Saved entries:

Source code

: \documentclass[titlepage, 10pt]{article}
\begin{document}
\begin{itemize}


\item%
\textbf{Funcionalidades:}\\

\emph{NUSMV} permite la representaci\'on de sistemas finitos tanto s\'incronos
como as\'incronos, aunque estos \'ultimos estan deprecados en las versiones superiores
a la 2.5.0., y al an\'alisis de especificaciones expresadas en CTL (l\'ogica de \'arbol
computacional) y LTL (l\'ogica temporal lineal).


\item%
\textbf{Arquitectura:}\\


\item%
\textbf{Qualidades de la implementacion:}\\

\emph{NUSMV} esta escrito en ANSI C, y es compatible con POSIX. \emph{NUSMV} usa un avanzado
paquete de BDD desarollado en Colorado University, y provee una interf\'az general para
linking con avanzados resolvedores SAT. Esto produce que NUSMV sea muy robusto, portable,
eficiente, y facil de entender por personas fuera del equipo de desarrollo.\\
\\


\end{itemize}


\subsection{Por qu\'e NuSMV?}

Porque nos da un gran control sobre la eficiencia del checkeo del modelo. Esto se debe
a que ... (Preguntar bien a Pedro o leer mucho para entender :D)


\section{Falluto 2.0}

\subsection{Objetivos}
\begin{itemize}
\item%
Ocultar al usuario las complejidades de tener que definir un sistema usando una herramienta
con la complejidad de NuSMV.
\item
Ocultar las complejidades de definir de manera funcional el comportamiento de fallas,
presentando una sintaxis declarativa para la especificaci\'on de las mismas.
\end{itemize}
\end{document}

Required action - Reproduce all data above, unchanged.

Solution for this problem -
Source code

: \documentclass[titlepage, 10pt]{article}
\begin{document}
\begin{itemize}


\item%
\textbf{Funcionalidades:}\\

\emph{NUSMV} permite la representaci\'on de sistemas finitos tanto s\'incronos
como as\'incronos, aunque estos \'ultimos estan deprecados en las versiones superiores
a la 2.5.0., y al an\'alisis de especificaciones expresadas en CTL (l\'ogica de \'arbol
computacional) y LTL (l\'ogica temporal lineal).


\item%
\textbf{Arquitectura:}\\


\item%
\textbf{Qualidades de la implementacion:}\\

\emph{NUSMV} esta escrito en ANSI C, y es compatible con POSIX. \emph{NUSMV} usa un avanzado
paquete de BDD desarollado en Colorado University, y provee una interf\'az general para
linking con avanzados resolvedores SAT. Esto produce que NUSMV sea muy robusto, portable,
eficiente, y facil de entender por personas fuera del equipo de desarrollo.\\
\\


\end{itemize}


\subsection{Por qu\'e NuSMV?}

Porque nos da un gran control sobre la eficiencia del checkeo del modelo. Esto se debe
a que ... (Preguntar bien a Pedro o leer mucho para entender :D)


\section{Falluto 2.0}

\subsection{Objetivos}
\begin{itemize}
\item%
Ocultar al usuario las complejidades de tener que definir un sistema usando una herramienta
con la complejidad de NuSMV.
\item
Ocultar las complejidades de definir de manera funcional el comportamiento de fallas,
presentando una sintaxis declarativa para la especificaci\'on de las mismas.
\end{itemize}
\end{document}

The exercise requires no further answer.